= WORK ORDER =
Scan the lines below; pull out those with "specific".

(Dataset entries)
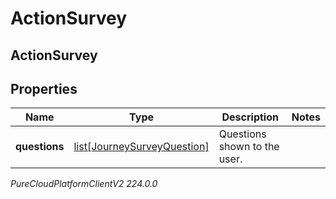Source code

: # ActionSurvey

## ActionSurvey

## Properties

|Name | Type | Description | Notes|
|------------ | ------------- | ------------- | -------------|
| **questions** | [list[JourneySurveyQuestion]](JourneySurveyQuestion) | Questions shown to the user. | |



_PureCloudPlatformClientV2 224.0.0_
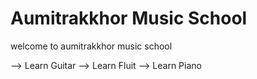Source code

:# Aumitrakkhor Music School

welcome to aumitrakkhor music school

--> Learn Guitar
--> Learn Fluit
--> Learn Piano
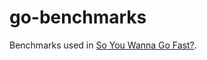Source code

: # go-benchmarks

Benchmarks used in [So You Wanna Go Fast?](http://bravenewgeek.com/so-you-wanna-go-fast/).
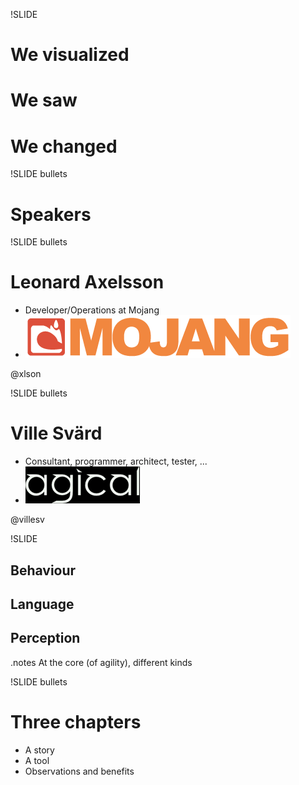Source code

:!SLIDE
# We visualized #
# We saw #
# We changed #

!SLIDE bullets
# Speakers

!SLIDE bullets
# Leonard Axelsson

* Developer/Operations at Mojang
* ![mojang](mojang.png)

@xlson

!SLIDE bullets
# Ville Svärd

* Consultant, programmer, architect, tester, ...
* ![agical](agical_small_logo.png)

@villesv

!SLIDE
## Behaviour
## Language
## Perception

.notes At the core (of agility), different kinds

!SLIDE bullets
# Three chapters
* A story
* A tool
* Observations and benefits
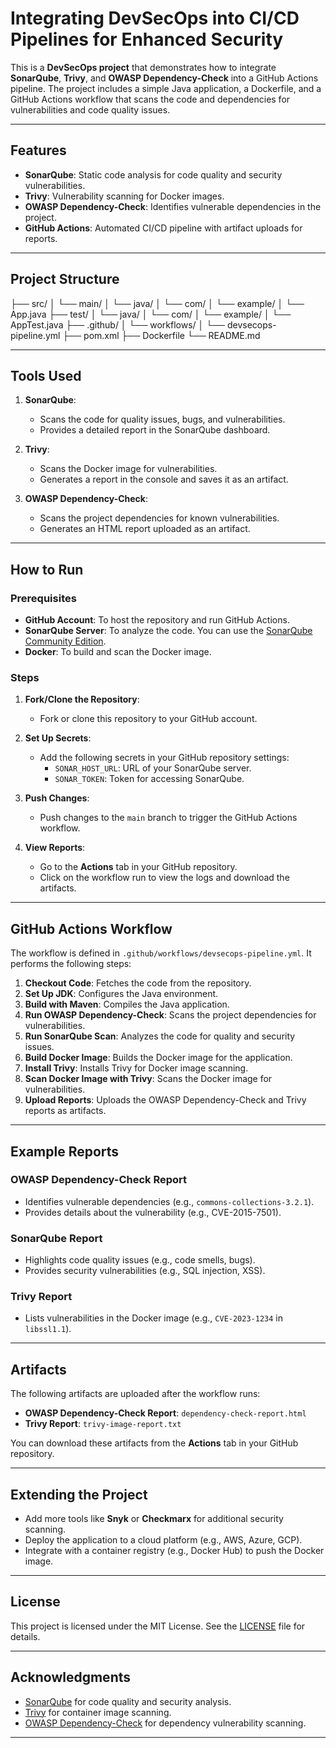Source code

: # Integrating DevSecOps into CI/CD Pipelines for Enhanced Security
This is a **DevSecOps project** that demonstrates how to integrate **SonarQube**, **Trivy**, and **OWASP Dependency-Check** into a GitHub Actions pipeline. The project includes a simple Java application, a Dockerfile, and a GitHub Actions workflow that scans the code and dependencies for vulnerabilities and code quality issues.

---

## Features

- **SonarQube**: Static code analysis for code quality and security vulnerabilities.
- **Trivy**: Vulnerability scanning for Docker images.
- **OWASP Dependency-Check**: Identifies vulnerable dependencies in the project.
- **GitHub Actions**: Automated CI/CD pipeline with artifact uploads for reports.

---

## Project Structure
├── src/
│ └── main/
│ └── java/
│ └── com/
│ └── example/
│ └── App.java
├── test/
│ └── java/
│ └── com/
│ └── example/
│ └── AppTest.java
├── .github/
│ └── workflows/
│ └── devsecops-pipeline.yml
├── pom.xml
├── Dockerfile
└── README.md


---

## Tools Used

1. **SonarQube**:
   - Scans the code for quality issues, bugs, and vulnerabilities.
   - Provides a detailed report in the SonarQube dashboard.

2. **Trivy**:
   - Scans the Docker image for vulnerabilities.
   - Generates a report in the console and saves it as an artifact.

3. **OWASP Dependency-Check**:
   - Scans the project dependencies for known vulnerabilities.
   - Generates an HTML report uploaded as an artifact.

---

## How to Run

### Prerequisites

- **GitHub Account**: To host the repository and run GitHub Actions.
- **SonarQube Server**: To analyze the code. You can use the [SonarQube Community Edition](https://www.sonarqube.org/).
- **Docker**: To build and scan the Docker image.

### Steps

1. **Fork/Clone the Repository**:
   - Fork or clone this repository to your GitHub account.

2. **Set Up Secrets**:
   - Add the following secrets in your GitHub repository settings:
     - `SONAR_HOST_URL`: URL of your SonarQube server.
     - `SONAR_TOKEN`: Token for accessing SonarQube.

3. **Push Changes**:
   - Push changes to the `main` branch to trigger the GitHub Actions workflow.

4. **View Reports**:
   - Go to the **Actions** tab in your GitHub repository.
   - Click on the workflow run to view the logs and download the artifacts.

---

## GitHub Actions Workflow

The workflow is defined in `.github/workflows/devsecops-pipeline.yml`. It performs the following steps:

1. **Checkout Code**: Fetches the code from the repository.
2. **Set Up JDK**: Configures the Java environment.
3. **Build with Maven**: Compiles the Java application.
4. **Run OWASP Dependency-Check**: Scans the project dependencies for vulnerabilities.
5. **Run SonarQube Scan**: Analyzes the code for quality and security issues.
6. **Build Docker Image**: Builds the Docker image for the application.
7. **Install Trivy**: Installs Trivy for Docker image scanning.
8. **Scan Docker Image with Trivy**: Scans the Docker image for vulnerabilities.
9. **Upload Reports**: Uploads the OWASP Dependency-Check and Trivy reports as artifacts.

---

## Example Reports

### **OWASP Dependency-Check Report**
- Identifies vulnerable dependencies (e.g., `commons-collections-3.2.1`).
- Provides details about the vulnerability (e.g., CVE-2015-7501).

### **SonarQube Report**
- Highlights code quality issues (e.g., code smells, bugs).
- Provides security vulnerabilities (e.g., SQL injection, XSS).

### **Trivy Report**
- Lists vulnerabilities in the Docker image (e.g., `CVE-2023-1234` in `libssl1.1`).

---

## Artifacts

The following artifacts are uploaded after the workflow runs:
- **OWASP Dependency-Check Report**: `dependency-check-report.html`
- **Trivy Report**: `trivy-image-report.txt`

You can download these artifacts from the **Actions** tab in your GitHub repository.

---

## Extending the Project

- Add more tools like **Snyk** or **Checkmarx** for additional security scanning.
- Deploy the application to a cloud platform (e.g., AWS, Azure, GCP).
- Integrate with a container registry (e.g., Docker Hub) to push the Docker image.

---

## License

This project is licensed under the MIT License. See the [LICENSE](LICENSE) file for details.

---

## Acknowledgments

- [SonarQube](https://www.sonarqube.org/) for code quality and security analysis.
- [Trivy](https://github.com/aquasecurity/trivy) for container image scanning.
- [OWASP Dependency-Check](https://owasp.org/www-project-dependency-check/) for dependency vulnerability scanning.

---
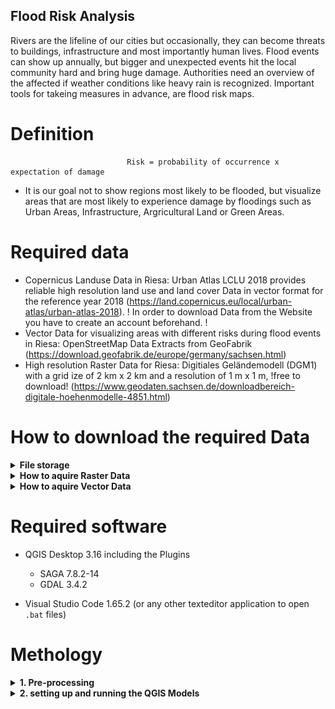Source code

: ## Flood Risk Analysis

Rivers are the lifeline of our cities but occasionally, they can become threats to buildings, infrastructure and most importantly human lives. Flood events can show up annually, but bigger and unexpected events hit the local community hard and bring huge damage. Authorities need an overview of the affected if weather conditions like heavy rain is recognized. Important tools for takeing measures in advance, are flood risk maps.

# Definition

                              Risk = probability of occurrence x expectation of damage
   * It is our goal not to show regions most likely to be flooded, but visualize areas that are most likely to experience damage by floodings such as Urban Areas, Infrastructure, Argricultural Land or Green Areas.

# Required data

   * Copernicus Landuse Data in Riesa: Urban Atlas LCLU 2018 provides reliable high resolution land use and land cover Data in vector format for the              reference year 2018 (https://land.copernicus.eu/local/urban-atlas/urban-atlas-2018). ! In order to download Data from the Website you have to create an account beforehand. !
   * Vector Data for visualizing areas with different risks during flood events in Riesa: OpenStreetMap Data Extracts from GeoFabrik                              (https://download.geofabrik.de/europe/germany/sachsen.html)
   * High resolution Raster Data for Riesa: Digitiales Geländemodell (DGM1) with a grid ize of 2 km x 2 km and a resolution of 1 m x 1 m, !free to download!
     (https://www.geodaten.sachsen.de/downloadbereich-digitale-hoehenmodelle-4851.html)
     
 # How to download the required Data   
 
 <details>
   <summary><b>File storage</b></summary>
<br/>
  
  * extract and have a look around the given 'FloodRiskProject.zip' folder.
  
    * inside you will find a folder called 'Data', in which the required Vector- and Rasterdata will be stored in. Besides, we built two QGIS-Models  `Cartography&Styles.model3` and `FloodRiskMap.model3`. 

    * `RasterData` and `Vectordata` folder consist of `.bat`- files which give further instructions on how to process the required Data for the models. 

    * Aditionally, we stored preset Vectorstyle-layers  `.qml`-Format insde the Vector- and Raster Data Folder. The usages will be shown further down. 
 > Note: It is important that QGIS-Styles in `.qml` are stored in the same folder as the Layers loaded into QGIS. Otherwise, if this would not be the case, the loaded Layers would be shown in a random default style, even if the Styles are added into the QGIS-Model  
</details>
 
<details>
   <summary><b>How to aquire Raster Data</b></summary>
<br/>
   
  * **Digitales Geländemodell (DGM1)** <a href="//https://www.geodaten.sachsen.de/downloadbereich-digitale-hoehenmodelle-4851.html">Sachsen.de/downloadbereich-digitale_hoehenmodelle</a> and download tiles 3805684 and 3825684 as shown in the screenshot below
 
 ![name-of-you-image](https://github.com/charliewahl/FloodRiskAnalysis/blob/main/Download_DEM.png?raw=true)
   
   * download  and extract the DGM1 tiles into `Raster Data` Folder. In each of the two ectracted folders  you will find a `.xyz` tile which will be used in further processing and a Spreadsheet with specific information on your downloaded tiles. For the sake of simplicity, copy both of the downloaded `.xyz` Raster tiles into the `Raster Data` folder.
   
 </details>      
   
 <details>
   <summary><b>How to aquire Vector Data</b></summary>
<br/>
 
* **URBAN ATLAS 2018** Landuse <a href="https://land.copernicus.eu/local/urban-atlas/urban-atlas-2018?tab=download">Urban Atlas 2018</a> and search `Dresden` in the `Download` section. After selecing the correct Dataset ýou need to download and extract the files into the `Vector Data` Folder. In the end you should have a downloaded folder, which consists of four directories. For our project we will only need the Geopackage called `DE009L2_DRESDEN_UA2018_v013.gpkg`, which is stored inside `Data`.
   
* **Geofabrik OSM Data** visit <a href="https://download.geofabrik.de/europe/germany/sachsen.html">Geofabrik Sachsen</a>. Download and store the OSM Data into the `Vector Data` Folder in Shapefile-format (`sachsen-latest-free.shp.zip`) inside the `VectorData`-folder. In addtition it will be necessary to ectract the Data to get access
   
   </details> 
   

# Required software
   * QGIS Desktop 3.16 including the Plugins

     * SAGA 7.8.2-14 
     * GDAL 3.4.2

   * Visual Studio Code 1.65.2 (or any other texteditor application to open `.bat` files)
   
  

# Methology

<details>
   <summary><b>1. Pre-processing</b></summary>
<br/>
   
1. Before using our downloaded Data in `QGIS` it has to be preprocessed via `Gdal`. Therefore we have created `.bat` inside the `vector Data` as well as in the `Raster Data` folder,containing a short documentation on how to process the Data. 
  
2. After running through preprocessing you will be able to use the files as inputs for the follwoing Models and run the Analysis automaticially.
   
 </details>      
   
 <details>
   <summary><b>2. setting up and running the QGIS Models</b></summary>
<br/>   

   1. Open the QGIS application and open the `FloodRiskMap.model3` via the Data Soucre Manager.

   2. Add the required data inputs into the Model 

      1. **extent of merged DGM1**: this input is necessary to get the `gdal_calc.py` running properly an of course for defining a Region of Interest  we need to specify the extent of our Project. For simplicity reasons we used the extent of the merged DGM1 `riesa_merged`, which will atomaticially be calculated after setting the Rasterlayer as an input here.

      2. In **Landuse reprojected** we will need the unpacked Vector Layer `DE009L2_DRESDEN_UA2018.shp` from the `Landuse Shapefiles` folder from the steps before. While running the Model, the Landuse Layer will be split into categories and  eventually given weights according to the vunerability of the chosen categories (for more details have look at `documentation`or **`FloodRiskModel.png`).

      3. **DGM1 merged + reprojected** is the preprocessed Raster Layer `Riesa_merged` which on the one hand side will be used for creating an Area of Interest for our project and on the other hand side it will work as the fundamental input for our Flood Risk Secenarios by `Filling Sinks (Wang & Liu)` and using the `Gdal_calc`.

      4. The following Model outputs `weighted categories` and `alarmpoints_merged` have only been added for demonstration reasons-it is up to you whether you want to have a look at them or not
   
      5. The output `Flood Risk Map` is the final output. This means the box will be left as ticked.
   
      6. `water` is a Category output from the `Landuse reprojected` layer, which will be needed for the final map styling. Save this file under the name `landuse_water´ in the same direcotry as the OpenStreetMap layers e.g. `sachsen-latest-free.shp` 
      
      7.  Finally run the Model and have a close look at your outputs!
  
  3. Open the Model `Cartography&Styles.model3` as done with the previous Model.
  
      1. All the needed Layers to be copied from the folder `` into the same folder as the downloaded OpenStreetMap Data from <a href="https://download.geofabrik.de/europe/germany/sachsen.html">Geofabrik Sachsen</a> (Otherwise the Styles won't be applied ot the layers in QGIS). 

       2. Remove all the layers which don't match with the style names afterwards (because we won't need them).
 
       3. the specific stylings of the OpeStreetMap geometries are stored under the same name as the geometries exept that they come in `.qml` -Format. Therefore it is necessary to browse the stylings of each layer from the `sachsen-latest-free.shp` into the Model.
  
       4. As before the **DGM1 merged + reprojected** `Riesa_merged` will work as our Area Of Interest for clipping the Layers by an extent.
  
       5. Additionally you will have to browse the initially preprocessed OSM files from your files and set them as individual inputs. If you ran through the files as stated in the preprocessing the input files should have the same name as written above the boxes in te modelbuilder.
  
       6. Run the Model
  
       7. Set the order of the created Layers as stated in `QGIS_layer_order.png`
          
   


         
 
   
   


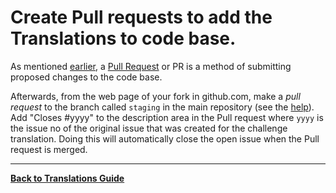 # Create Pull requests to add the Translations to code base.

As mentioned [earlier](Translation-Translate), a [Pull Request](FCC-Pull-Request) or PR is a method of submitting proposed changes to the code base.

Afterwards, from the web page of your fork in github.com, make a _pull request_ to the branch called `staging` in the main repository (see the [help](Pull-Request-Contribute)). Add "Closes #yyyy" to the description area in the Pull request where `yyyy` is the issue no of the original issue that was created for the challenge translation. Doing this will automatically close the open issue when the Pull request is merged.

-------
[**Back to Translations Guide**](Translations-Guide)
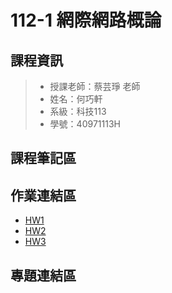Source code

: # 112-1 網際網路概論
## 課程資訊
>+ 授課老師：蔡芸琤 老師
>+ 姓名：何巧軒
>+ 系級：科技113
>+ 學號：40971113H

## 課程筆記區

## 作業連結區
+ [HW1](https://sophiaho910215.github.io/MyWeb/service.html)
+ [HW2](https://youtu.be/MWQVDIJgZoA)
+ [HW3](https://youtu.be/ryfZujAjhYU)

## 專題連結區
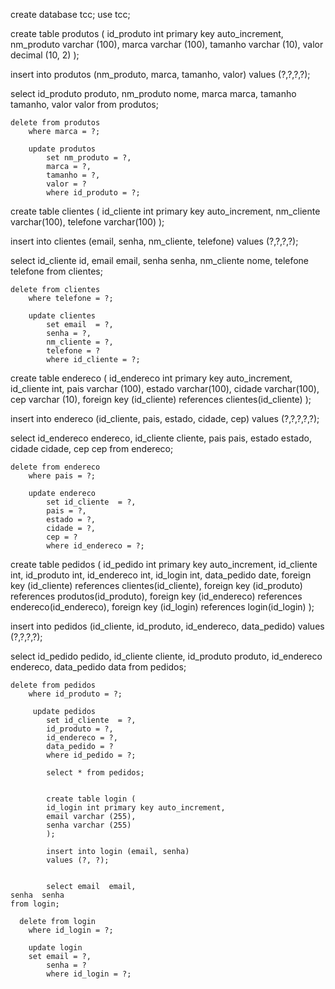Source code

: create database tcc;
use tcc;

create table produtos (
id_produto int primary key auto_increment,
nm_produto varchar (100),
marca varchar (100),
tamanho varchar (10),
valor decimal (10, 2)
);

insert into produtos (nm_produto, marca, tamanho, valor)
values (?,?,?,?);

select id_produto  produto,
        nm_produto     nome,
        marca          marca,
        tamanho        tamanho,
        valor          valor
    from produtos;
    
    delete from produtos
        where marca = ?;
        
		update produtos
            set nm_produto = ?,
            marca = ?,
            tamanho = ?,
            valor = ?
            where id_produto = ?;

create table clientes (
id_cliente int primary key auto_increment,
nm_cliente varchar(100),
telefone varchar(100)
);

insert into clientes (email, senha, nm_cliente, telefone)
values  (?,?,?,?);

select id_cliente id,
       email  email,
       senha  senha,
       nm_cliente nome,
       telefone  telefone
    from clientes;
    
    delete from clientes
        where telefone = ?;
        
        update clientes
            set email  = ?,
            senha = ?,
            nm_cliente = ?,
            telefone = ?
            where id_cliente = ?;
        
create table endereco (
id_endereco int primary key auto_increment,
id_cliente int,
pais varchar (100),
estado varchar(100),
cidade varchar(100),
cep varchar (10),
foreign key (id_cliente) references clientes(id_cliente)
);

insert into endereco (id_cliente, pais, estado, cidade, cep)
values (?,?,?,?,?);

select id_endereco  endereco,
        id_cliente      cliente,
        pais            pais,
        estado          estado,
        cidade          cidade,
        cep             cep 
    from endereco;
    
    delete from endereco
        where pais = ?;
        
		update endereco
            set id_cliente  = ?,
            pais = ?,
            estado = ?,
            cidade = ?,
            cep = ?
            where id_endereco = ?;

create table pedidos (
id_pedido int primary key auto_increment,
id_cliente int,
id_produto int,
id_endereco int,
id_login int,
data_pedido date,
foreign key (id_cliente) references clientes(id_cliente),
foreign key (id_produto) references produtos(id_produto),
foreign key (id_endereco) references endereco(id_endereco),
foreign key (id_login) references login(id_login)
);

insert into pedidos (id_cliente, id_produto, id_endereco, data_pedido)
	values (?,?,?,?);

select id_pedido  pedido,
        id_cliente    cliente,
        id_produto    produto,
        id_endereco   endereco,
        data_pedido   data
    from pedidos;
    
    delete from pedidos
        where id_produto = ?;
        
         update pedidos
            set id_cliente  = ?,
            id_produto = ?,
            id_endereco = ?,
            data_pedido = ?
            where id_pedido = ?;
            
            select * from pedidos;
            
            
            create table login (
            id_login int primary key auto_increment,
            email varchar (255),
            senha varchar (255)
            );
            
            insert into login (email, senha)
            values (?, ?);
            
            
            select email  email,
    senha  senha
    from login;
    
      delete from login
        where id_login = ?;
        
        update login
        set email = ?,
            senha = ?
            where id_login = ?;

= YOUR RESPONSE =
   * download  and extract the DGM1 tiles into `Raster Data` Folder. In each of the two ectracted folders  you will find a `.xyz` tile which will be used in further processing and a Spreadsheet with specific information on your downloaded tiles. For the sake of simplicity, copy both of the downloaded `.xyz` Raster tiles into the `Raster Data` folder.
       3. the specific stylings of the OpeStreetMap geometries are stored under the same name as the geometries exept that they come in `.qml` -Format. Therefore it is necessary to browse the stylings of each layer from the `sachsen-latest-free.shp` into the Model.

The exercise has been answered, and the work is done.